AIM OF THE EXERCISE: Below are the records; repeat exactly their lines between the line holding "effectuer un copier-coller de code." and the line holding "# Brik Kernel", inclusive, skipping the pictures.

Saved entries:
+---+

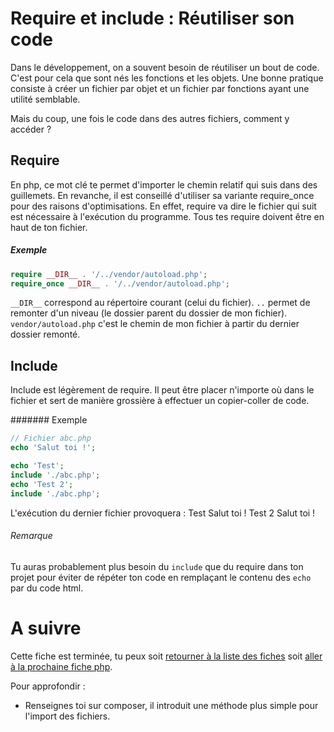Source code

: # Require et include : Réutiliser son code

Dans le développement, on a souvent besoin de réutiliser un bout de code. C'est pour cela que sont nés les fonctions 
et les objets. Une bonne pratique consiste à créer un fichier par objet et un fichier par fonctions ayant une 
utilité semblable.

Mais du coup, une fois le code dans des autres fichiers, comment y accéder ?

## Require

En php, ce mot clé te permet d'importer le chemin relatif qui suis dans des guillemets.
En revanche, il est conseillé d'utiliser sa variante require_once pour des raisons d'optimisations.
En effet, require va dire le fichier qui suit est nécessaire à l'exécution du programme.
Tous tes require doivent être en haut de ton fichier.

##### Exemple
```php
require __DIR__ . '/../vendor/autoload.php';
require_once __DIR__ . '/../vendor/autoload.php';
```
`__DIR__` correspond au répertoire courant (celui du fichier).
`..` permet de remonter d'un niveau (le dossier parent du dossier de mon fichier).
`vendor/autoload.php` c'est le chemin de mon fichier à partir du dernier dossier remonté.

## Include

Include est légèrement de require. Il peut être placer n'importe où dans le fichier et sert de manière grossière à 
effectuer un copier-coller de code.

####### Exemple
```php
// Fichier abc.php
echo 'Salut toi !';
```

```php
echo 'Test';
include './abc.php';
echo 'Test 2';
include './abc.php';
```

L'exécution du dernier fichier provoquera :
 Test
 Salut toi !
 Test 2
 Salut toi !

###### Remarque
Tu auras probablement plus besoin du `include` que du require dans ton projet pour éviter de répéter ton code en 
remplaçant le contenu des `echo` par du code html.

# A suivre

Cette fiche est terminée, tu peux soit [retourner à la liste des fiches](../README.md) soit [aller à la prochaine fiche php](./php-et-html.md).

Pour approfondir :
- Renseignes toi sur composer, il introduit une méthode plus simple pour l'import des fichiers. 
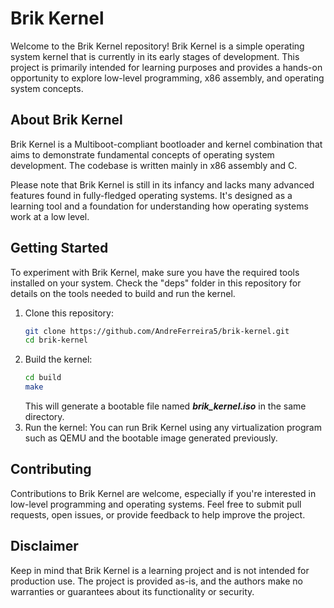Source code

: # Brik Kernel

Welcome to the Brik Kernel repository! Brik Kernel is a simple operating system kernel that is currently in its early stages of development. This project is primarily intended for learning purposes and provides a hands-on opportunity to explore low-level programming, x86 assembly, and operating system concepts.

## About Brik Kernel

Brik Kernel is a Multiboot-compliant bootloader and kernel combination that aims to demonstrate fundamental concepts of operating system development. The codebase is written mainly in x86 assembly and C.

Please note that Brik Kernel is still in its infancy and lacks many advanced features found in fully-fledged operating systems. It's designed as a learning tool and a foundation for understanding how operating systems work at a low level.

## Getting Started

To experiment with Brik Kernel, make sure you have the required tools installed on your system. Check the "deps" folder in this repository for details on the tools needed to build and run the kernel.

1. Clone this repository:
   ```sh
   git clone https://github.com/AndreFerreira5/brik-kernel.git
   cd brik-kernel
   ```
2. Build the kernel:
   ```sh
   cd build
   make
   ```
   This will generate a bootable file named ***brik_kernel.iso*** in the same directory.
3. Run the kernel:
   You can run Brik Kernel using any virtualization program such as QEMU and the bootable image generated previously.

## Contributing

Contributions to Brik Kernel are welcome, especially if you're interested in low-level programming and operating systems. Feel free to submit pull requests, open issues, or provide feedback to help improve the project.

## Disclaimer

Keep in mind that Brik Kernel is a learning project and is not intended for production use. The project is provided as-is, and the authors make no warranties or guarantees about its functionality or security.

+---+

ANSWER SPACE:
effectuer un copier-coller de code.

####### Exemple
```php
// Fichier abc.php
echo 'Salut toi !';
```

```php
echo 'Test';
include './abc.php';
echo 'Test 2';
include './abc.php';
```

L'exécution du dernier fichier provoquera :
 Test
 Salut toi !
 Test 2
 Salut toi !

###### Remarque
Tu auras probablement plus besoin du `include` que du require dans ton projet pour éviter de répéter ton code en 
remplaçant le contenu des `echo` par du code html.

# A suivre

Cette fiche est terminée, tu peux soit [retourner à la liste des fiches](../README.md) soit [aller à la prochaine fiche php](./php-et-html.md).

Pour approfondir :
- Renseignes toi sur composer, il introduit une méthode plus simple pour l'import des fichiers. 
Source code

: # Brik Kernel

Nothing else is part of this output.